The Duke of Norfolk’s Case established the common law Rule Against Perpetuities:
“No interest in land is good unless it must vest, if at all, not later than twenty-one years after some life in being at the creation of the interest.”
The Duke of Norfolk’s Case involved the Earl of Arundel, who was the owner of vast landholdings, which he sought to preserve within his family after his death. The preservation of the estate was complicated by the fact that his eldest son and successor, Thomas, was insane and not expected to produce any heirs. Relying on the services of Orlando Bridgeman, a brilliant lawyer, the Earl had created a complicated trust indenture that left some of the property to Thomas but stipulated that the property would pass to his second son, Henry, if Thomas died without producing an heir. [1] Other property initially left to Henry would then pass to the third son, Charles, if Henry inherited Thomas’s property.
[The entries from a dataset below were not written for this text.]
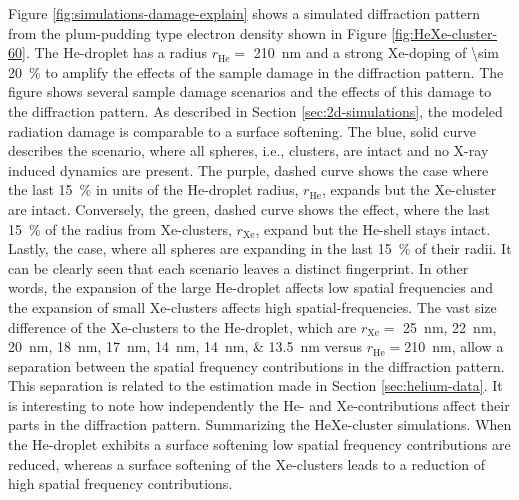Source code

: Figure \ref{fig:simulations-damage-explain} shows a simulated diffraction pattern from the plum-pudding type electron density shown in Figure \ref{fig:HeXe-cluster-60}. The He-droplet has a radius $r_{\text{He}}=$ \SI{210}{\nano\meter} and a strong Xe-doping of \SI{\sim 20}{\percent} to amplify the effects of the sample damage in the diffraction pattern. The figure shows several sample damage scenarios and the effects of this damage to the diffraction pattern. As described in Section \ref{sec:2d-simulations}, the modeled radiation damage is comparable to a surface softening. The blue, solid curve describes the scenario, where all spheres, i.e., clusters, are intact and no X-ray induced dynamics are present. The purple, dashed curve shows the case where the last \SI{15}{\percent} in units of the He-droplet radius, $r_{\text{He}}$, expands but the Xe-cluster are intact. Conversely, the green, dashed curve shows the effect, where the last \SI{15}{\percent} of the radius from Xe-clusters, $r_{\text{Xe}}$, expand but the He-shell stays intact. Lastly, the case, where all spheres are expanding in the last \SI{15}{\percent} of their radii. It can be clearly seen that each scenario leaves a distinct fingerprint. In other words, the expansion of the large He-droplet affects low spatial frequencies and the expansion of small Xe-clusters affects high spatial-frequencies.
The vast size difference of the Xe-clusters to the He-droplet, which are $r_{\text{Xe}}=$ \SIlist{25;22;20;18;17;14;14;13.5}{\nano\meter} versus $r_{\text{He}}=$\SI{210}{\nano\meter}, allow a separation between the spatial frequency contributions in the diffraction pattern. This separation is related to the estimation made in Section \ref{sec:helium-data}. It is interesting to note how independently the He- and Xe-contributions affect their parts in the diffraction pattern. 
Summarizing the HeXe-cluster simulations. When the He-droplet exhibits a surface softening low spatial frequency contributions are reduced, whereas a surface softening of the Xe-clusters leads to a reduction of high spatial frequency contributions.\\[1\baselineskip]
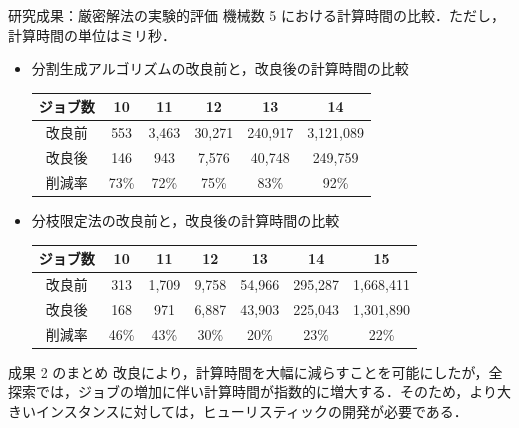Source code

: \documentclass[dvipdfmx]{beamer}
\begin{document}
    \begin{frame}{研究成果：厳密解法の実験的評価}
      機械数 5 における計算時間の比較．ただし，計算時間の単位はミリ秒．
      \begin{itemize}
        \item 分割生成アルゴリズムの改良前と，改良後の計算時間の比較
        \begin{tabular}{|c|c|c|c|c|c|} \hline
          ジョブ数 & 10 & 11 & 12 & 13 & 14 \\ \hline \hline
          改良前 & 553 & 3,463 & 30,271 & 240,917 & 3,121,089 \\ \hline
          改良後 & 146 & 943 & 7,576 & 40,748 & 249,759  \\ \hline
          削減率 & 73\% & 72\% & 75\% & 83\% & \alert{92\%} \\ \hline
        \end{tabular}
        \item 分枝限定法の改良前と，改良後の計算時間の比較
        \begin{tabular}{|c|c|c|c|c|c|c|} \hline
          ジョブ数 & 10 & 11 & 12 & 13 & 14 & 15\\ \hline \hline
          改良前 & 313 & 1,709 & 9,758 & 54,966 & 295,287 & 1,668,411 \\ \hline
          改良後 & 168 & 971 & 6,887 & 43,903 & 225,043 & 1,301,890 \\ \hline
          削減率 & 46\% & 43\% & 30\% & 20\% & 23\% & \alert{22\%} \\ \hline
        \end{tabular}
      \end{itemize}
      \begin{alertblock}{成果 2 のまとめ}
        改良により，計算時間を大幅に減らすことを可能にしたが，全探索では，ジョブの増加に伴い計算時間が指数的に増大する．そのため，より大きいインスタンスに対しては，ヒューリスティックの開発が必要である．
      \end{alertblock}
    \end{frame}
\end{document}
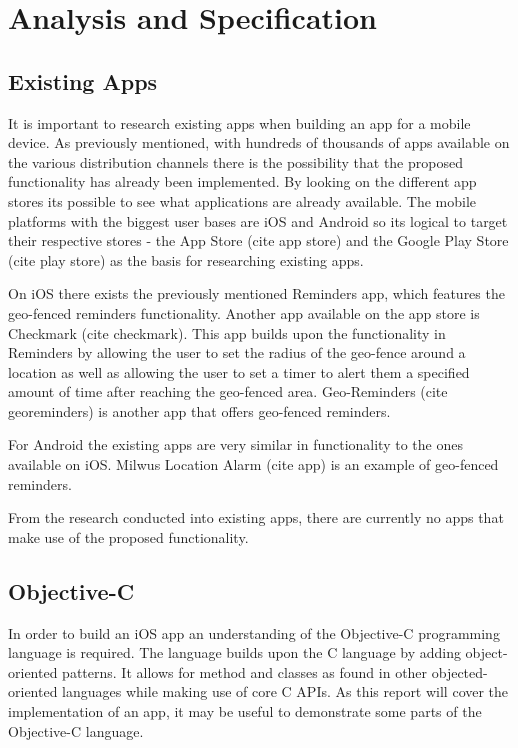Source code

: \documentclass[12pt]{report}
\begin{document}
\section{Analysis and Specification}

\subsection{Existing Apps}

It is important to research existing apps when building an app for a mobile device. As previously mentioned, with hundreds of thousands of apps available on the various distribution channels there is the possibility that the proposed functionality has already been implemented. By looking on the different app stores  its possible to see what applications are already available. The  mobile platforms with the biggest user bases are iOS and Android so its logical to target their respective stores - the App Store  (cite app store) and the Google Play Store (cite play store) as the basis for researching existing apps.

On iOS there exists the previously mentioned Reminders app, which features the geo-fenced reminders functionality. Another app available on the app store is Checkmark (cite checkmark). This app builds upon the functionality in Reminders by allowing the user to set the radius of the geo-fence around a location as well as allowing the user to set a timer to alert them a specified amount of time after reaching the geo-fenced area. Geo-Reminders (cite georeminders) is another app that offers geo-fenced reminders.

For Android the existing apps are very similar in functionality to the ones available on iOS. Milwus Location Alarm (cite app) is an example of geo-fenced reminders.

From the research conducted into existing apps, there are currently no apps that make use of the proposed functionality.

\subsection{Objective-C}

In order to build an iOS app an understanding of the Objective-C programming language is required. The language builds upon the C language by adding object-oriented patterns. It allows for method and classes as found in other objected-oriented languages while making use of core C APIs. As this report will cover the implementation of an app, it may be useful to demonstrate some parts of the Objective-C language. 
\end{document}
The will also included provisions that would shift ownership of the estate many generations into the future upon the occurrence of certain conditions.
The will was challenged for creating a perpetuity–a type of indestructible property interest that indefinitely ties the hands of future owners. Perpetuities had already been outlawed by the time the Duke of Norfolk’s Case was decided. The issue was whether the interest created by the Earl of Arundel’s will constituted one. The court ruled that Charles’s future interest in the estate was allowable because the conditions that were required for the interest to vest must necessarily occur within Charles’s lifetime. In so ruling, the court outlined the elements of the rule that future property interests that vest long after the lives of people living at the time of the creation of the interest are void.
Authorities Cited:
Pells v. Brown (1620)
Citation(s): 79 English Reports 504; Croke's Reports 590
William Brown, Sr., left his farm to his second son, Thomas, on the condition that if Thomas died without leaving a male heir during the lifetime of his older brother, William Jr., the farm would go to William Jr. Thomas believed that this conveyance amounted to an entailment, and he accordingly used a common recovery to break the entail and devise that the farm go to the Pells family upon his death. The court ruled that Thomas’s interest was not an entailment but rather a fee simple subject to William Jr.’s executory interest. Importantly, unlike entailments, which were declared destructible by the common recovery in Taltarum’s Case, executory interests were deemed indestructible.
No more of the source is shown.